Fenwick Seeks State Funding For Study On Sea Level Rise

FENWICK ISLAND – Town officials voted last month to apply for state funding to conduct a sea level rise study to help prepare Fenwick for impacts in the future.

Town Manager Merritt Burke announced to the Town Council on Jan. 23 the opportunity to apply for a Department of Natural Resources and Environmental Control (DNREC) Coastal Programs Grant to assess the town’s sea level rise.

“In September of 2010, DNREC convened a Delaware Sea Level Rise Advisory Committee and out of that committee three years later the opportunity for municipalities to apply for grant funds … essentially assistance to combat and mitigate sea level rise,” Burke said.

Burke asked for the go ahead to submit a DNREC Coastal Programs Grant application asking for $10,000 with a 50/50 cost share that would fund a sea level rise assessment.

According to DNREC, the Delaware Coastal Programs (DCP) announced the availability of grant funding to support projects and activities that improve local and regional capacity to conserve, manage and promote the incorporation of coastal management issues into local planning and implementation activities throughout Delaware.

The year’s grant will focus on those activities and planning efforts that assist sea level rise adaptation planning, including those recommendations provided in “Preparing for Tomorrow’s High Tide”, the reduction of coastal hazard related impacts, increasing local or regional coastal resiliency and/or natural resource management issues as they pertain to adaptation measures.

The goals and priorities in providing such a grant is to improve the management and wise use of land and water resources as well as the need for compatible economic development of the coastal zone.

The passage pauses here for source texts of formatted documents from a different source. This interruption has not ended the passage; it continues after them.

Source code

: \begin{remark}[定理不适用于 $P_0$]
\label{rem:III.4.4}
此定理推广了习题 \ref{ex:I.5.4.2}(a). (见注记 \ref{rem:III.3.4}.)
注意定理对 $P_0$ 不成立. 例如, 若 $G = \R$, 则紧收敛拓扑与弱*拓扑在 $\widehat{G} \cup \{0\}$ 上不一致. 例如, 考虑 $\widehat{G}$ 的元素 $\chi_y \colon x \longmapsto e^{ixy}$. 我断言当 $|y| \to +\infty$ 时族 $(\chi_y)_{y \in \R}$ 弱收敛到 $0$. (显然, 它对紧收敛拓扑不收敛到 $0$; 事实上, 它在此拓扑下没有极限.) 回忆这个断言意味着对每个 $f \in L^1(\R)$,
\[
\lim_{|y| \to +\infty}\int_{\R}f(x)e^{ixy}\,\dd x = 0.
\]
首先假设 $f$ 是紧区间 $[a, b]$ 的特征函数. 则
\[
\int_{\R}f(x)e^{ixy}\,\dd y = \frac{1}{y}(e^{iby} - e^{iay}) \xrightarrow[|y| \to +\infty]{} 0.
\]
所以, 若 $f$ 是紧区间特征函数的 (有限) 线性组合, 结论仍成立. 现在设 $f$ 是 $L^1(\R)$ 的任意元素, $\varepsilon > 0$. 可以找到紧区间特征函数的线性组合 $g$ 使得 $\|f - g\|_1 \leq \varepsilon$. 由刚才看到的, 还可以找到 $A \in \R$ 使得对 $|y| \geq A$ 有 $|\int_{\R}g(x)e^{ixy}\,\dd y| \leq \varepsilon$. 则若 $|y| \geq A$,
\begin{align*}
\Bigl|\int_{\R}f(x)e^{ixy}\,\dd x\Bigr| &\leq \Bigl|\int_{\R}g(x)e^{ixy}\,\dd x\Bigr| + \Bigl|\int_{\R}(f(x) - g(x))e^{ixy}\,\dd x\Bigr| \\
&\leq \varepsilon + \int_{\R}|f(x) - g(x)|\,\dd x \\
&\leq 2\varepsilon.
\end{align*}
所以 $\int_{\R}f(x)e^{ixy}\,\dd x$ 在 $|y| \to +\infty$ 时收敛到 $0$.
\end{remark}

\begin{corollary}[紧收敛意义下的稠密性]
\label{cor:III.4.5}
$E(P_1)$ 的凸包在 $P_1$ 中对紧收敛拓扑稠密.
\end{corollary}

This grant program provides an opportunity to plan for and reduce the impacts of coastal hazards related to sea level rise, coastal storms and climate change through the implementation adaptation options such as the development of ordinances, comprehensive land use plans, and infrastructure capacity and improvement planning.

“The study would document sea level rise into a bound report for future town councils and administrators to look at what the severe impact was and how to mitigate those impacts…this is the safe way of encouraging local towns to potentially study sea level rise and come up with some kind of game plan for the future. I do think it is worthy of the 50/50 cost share. For $5,000 this is a worthy endeavor,” Burke said.

The Town Council voted unanimously to approve the application for a DNREC Coastal Programs Grant to conduct a sea level rise study.

“We have made the effort in the past to survey our streets and stormwater mitigation … it seems to fall in line with what we have been doing recently,” Councilman William Weistling said.